Segment Start: DATA TO PROCESS
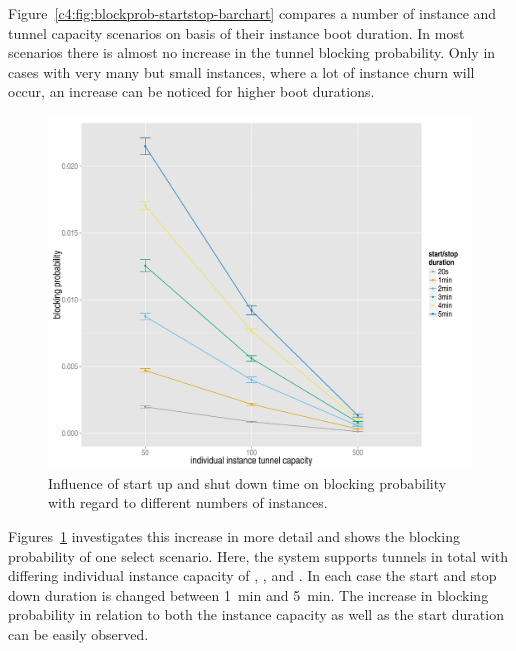 Figure~\ref{c4:fig:blockprob-startstop-barchart} compares a number of instance and tunnel capacity scenarios on basis of their instance boot duration. In most scenarios there is almost no increase in the tunnel blocking probability. Only in cases with very many but small instances, where a lot of instance churn will occur, an increase can be noticed for higher boot durations.

\begin{figure}[htb]
	\centering
	\includegraphics[width=1.0\textwidth]{images/compare-maxinstances-block.pdf}
	\caption{Influence of start up and shut down time on blocking probability with regard to different numbers of instances.}
\label{c4:fig:compare_maxinstances_block}
\end{figure}


Figures~\ref{c4:fig:compare_maxinstances_block}%
investigates this increase in more detail and shows the blocking probability of one select scenario. Here, the system supports  tunnels in total with differing individual instance capacity of , , and . In each case the start and stop down duration is changed between \SI{1}{\minute} and \SI{5}{\minute}. The increase in blocking probability in relation to both the instance capacity as well as the start duration can be easily observed.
Segment End: DATA TO PROCESS
Would you transcribe the listing above line by line, exactly, leaving every picture out?

> REPLY TO THE EXERCISE:
 Figure~\ref{c4:fig:blockprob-startstop-barchart} compares a number of instance and tunnel capacity scenarios on basis of their instance boot duration. In most scenarios there is almost no increase in the tunnel blocking probability. Only in cases with very many but small instances, where a lot of instance churn will occur, an increase can be noticed for higher boot durations.

\begin{figure}[htb]
	\centering
	\includegraphics[width=1.0\textwidth]{images/compare-maxinstances-block.pdf}
	\caption{Influence of start up and shut down time on blocking probability with regard to different numbers of instances.}
\label{c4:fig:compare_maxinstances_block}
\end{figure}


Figures~\ref{c4:fig:compare_maxinstances_block}%
investigates this increase in more detail and shows the blocking probability of one select scenario. Here, the system supports  tunnels in total with differing individual instance capacity of , , and . In each case the start and stop down duration is changed between \SI{1}{\minute} and \SI{5}{\minute}. The increase in blocking probability in relation to both the instance capacity as well as the start duration can be easily observed.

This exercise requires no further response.